[This requires no comment, except to say that I have the privilege of teaching in the only university in Israel that really supports a broad range of ideas and Freedom of Academic Expression (up to, but not including, 'False shouting Fire in a crowded theatre.']
Colleagues back lecturer who threw soldier out of classroom
By Tamara Traubmann, Haaretz Correspondent
Filmmaker Nizar Hassan, who was suspended recently from lecturing at Sapir College near Sderot, pending a disciplinary hearing, after he ordered a student to leave the classroom for wearing an Israeli army uniform and carrying a weapon, received a show of support Monday from his colleagues and censure from Knesset members.
The student was serving as an Israel Defense Forces reservist at the time.
Nearly 40 Jewish and Arab lecturers at Sapir signed a letter to the college's president and disciplinary committee stating that Hassan "is a talented and courageous artist whose only sin was his attempt to maintain universal civic values, and whose action pointed to the serious phenomenon of the great involvement of the army in campus life."

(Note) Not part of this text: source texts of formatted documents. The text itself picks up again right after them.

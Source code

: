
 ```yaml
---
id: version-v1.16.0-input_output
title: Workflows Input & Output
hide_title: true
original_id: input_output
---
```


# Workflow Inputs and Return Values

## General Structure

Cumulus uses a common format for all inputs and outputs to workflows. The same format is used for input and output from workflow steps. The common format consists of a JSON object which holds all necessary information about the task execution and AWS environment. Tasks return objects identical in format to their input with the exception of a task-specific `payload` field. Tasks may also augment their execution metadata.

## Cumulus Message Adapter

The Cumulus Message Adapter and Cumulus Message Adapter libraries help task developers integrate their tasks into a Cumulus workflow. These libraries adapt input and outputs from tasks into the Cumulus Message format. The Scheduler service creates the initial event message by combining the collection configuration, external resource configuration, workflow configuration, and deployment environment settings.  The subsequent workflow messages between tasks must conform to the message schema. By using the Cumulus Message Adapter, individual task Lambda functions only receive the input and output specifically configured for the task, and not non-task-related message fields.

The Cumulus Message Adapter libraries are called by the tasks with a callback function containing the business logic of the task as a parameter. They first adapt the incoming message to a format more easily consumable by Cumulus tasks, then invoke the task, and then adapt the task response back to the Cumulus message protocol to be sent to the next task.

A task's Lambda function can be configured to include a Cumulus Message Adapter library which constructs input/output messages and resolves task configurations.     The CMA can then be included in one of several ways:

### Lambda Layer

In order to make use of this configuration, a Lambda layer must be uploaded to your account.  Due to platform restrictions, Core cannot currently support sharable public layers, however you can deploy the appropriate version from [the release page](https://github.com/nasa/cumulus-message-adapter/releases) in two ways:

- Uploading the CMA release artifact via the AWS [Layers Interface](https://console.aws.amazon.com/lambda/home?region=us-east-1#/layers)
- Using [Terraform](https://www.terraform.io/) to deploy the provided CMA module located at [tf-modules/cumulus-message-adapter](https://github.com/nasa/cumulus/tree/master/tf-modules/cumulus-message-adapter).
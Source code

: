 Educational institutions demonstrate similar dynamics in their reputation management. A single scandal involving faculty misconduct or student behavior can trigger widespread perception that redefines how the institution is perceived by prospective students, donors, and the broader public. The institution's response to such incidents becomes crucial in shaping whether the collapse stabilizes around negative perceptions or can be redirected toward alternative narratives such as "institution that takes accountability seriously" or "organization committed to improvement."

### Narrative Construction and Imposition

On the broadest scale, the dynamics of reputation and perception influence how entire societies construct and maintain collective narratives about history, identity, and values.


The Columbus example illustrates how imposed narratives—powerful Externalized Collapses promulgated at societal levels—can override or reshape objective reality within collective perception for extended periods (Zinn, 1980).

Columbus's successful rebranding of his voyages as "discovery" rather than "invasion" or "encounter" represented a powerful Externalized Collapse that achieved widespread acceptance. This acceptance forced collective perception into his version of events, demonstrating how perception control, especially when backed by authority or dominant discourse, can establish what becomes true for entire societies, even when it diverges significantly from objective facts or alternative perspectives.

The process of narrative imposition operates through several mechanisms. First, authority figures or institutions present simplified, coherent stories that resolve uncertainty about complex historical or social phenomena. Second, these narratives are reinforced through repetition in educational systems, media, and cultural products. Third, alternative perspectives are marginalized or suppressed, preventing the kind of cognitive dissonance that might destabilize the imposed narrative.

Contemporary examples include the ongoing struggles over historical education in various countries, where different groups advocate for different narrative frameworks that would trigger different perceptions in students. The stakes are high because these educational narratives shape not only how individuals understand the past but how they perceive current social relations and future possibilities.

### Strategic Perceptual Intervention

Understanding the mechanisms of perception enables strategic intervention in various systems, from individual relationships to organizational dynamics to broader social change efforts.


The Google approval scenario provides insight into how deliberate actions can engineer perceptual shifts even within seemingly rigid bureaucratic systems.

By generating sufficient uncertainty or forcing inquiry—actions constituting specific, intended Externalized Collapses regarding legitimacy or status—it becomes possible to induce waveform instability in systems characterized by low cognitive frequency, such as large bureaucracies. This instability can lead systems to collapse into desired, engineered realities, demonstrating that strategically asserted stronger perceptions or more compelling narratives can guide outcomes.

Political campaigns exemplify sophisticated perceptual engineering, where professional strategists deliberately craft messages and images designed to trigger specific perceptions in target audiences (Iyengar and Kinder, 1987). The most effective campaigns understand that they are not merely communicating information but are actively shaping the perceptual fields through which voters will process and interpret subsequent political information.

Hassan's disciplinary hearing is scheduled for Thursday.
The Knesset Education Committee discussed his case Monday, at the behest of MK Zevulun Orlev (National Religious Party) and others, and decided to condemn Hassan "harshly." "There is a national, civic and moral duty to ensure the honor of army reservists," a committee resolution stated. The committee also requested to be briefed on the results of the disciplinary hearing.
Last month, Eyal Cohen, an intelligence officer in the reserves, came to a film class taught by Hassan while wearing his army uniform. Hassan reportedly told him to leave immediately, saying, "I do not teach soldiers, policemen and officers in uniform." Cohen did not leave, and Hassan continued to make negative comments about the Israel Defense Forces during the class.
The lecturers' letter defended Hassan, stating: "For an Arab lecturer who does not identify with the Israeli army and who does not share in the naturalness with which many of us accept those who carry arms among us, it is reasonable that he will request that the necessary boundaries between the army and academia be adhered to and to remind us all of how crucial these are."
The letter notes that there were no disciplinary hearings in previous cases when Jewish lecturers removed armed soldiers from lecture halls.
Sapir College has no written disciplinary regulations, and a senior college official told Haaretz that the disciplinary committee will follow "a clear statement by the college president and the academic ethos, according to which you do not bring politics into the classroom, or insult a student."
Hassan's temporary employment contract warns him against mixing ideology and politics in his lessons. This is the only contract at Sapir (or any other institute of higher learning, as far as is known) in which such a clause has been included.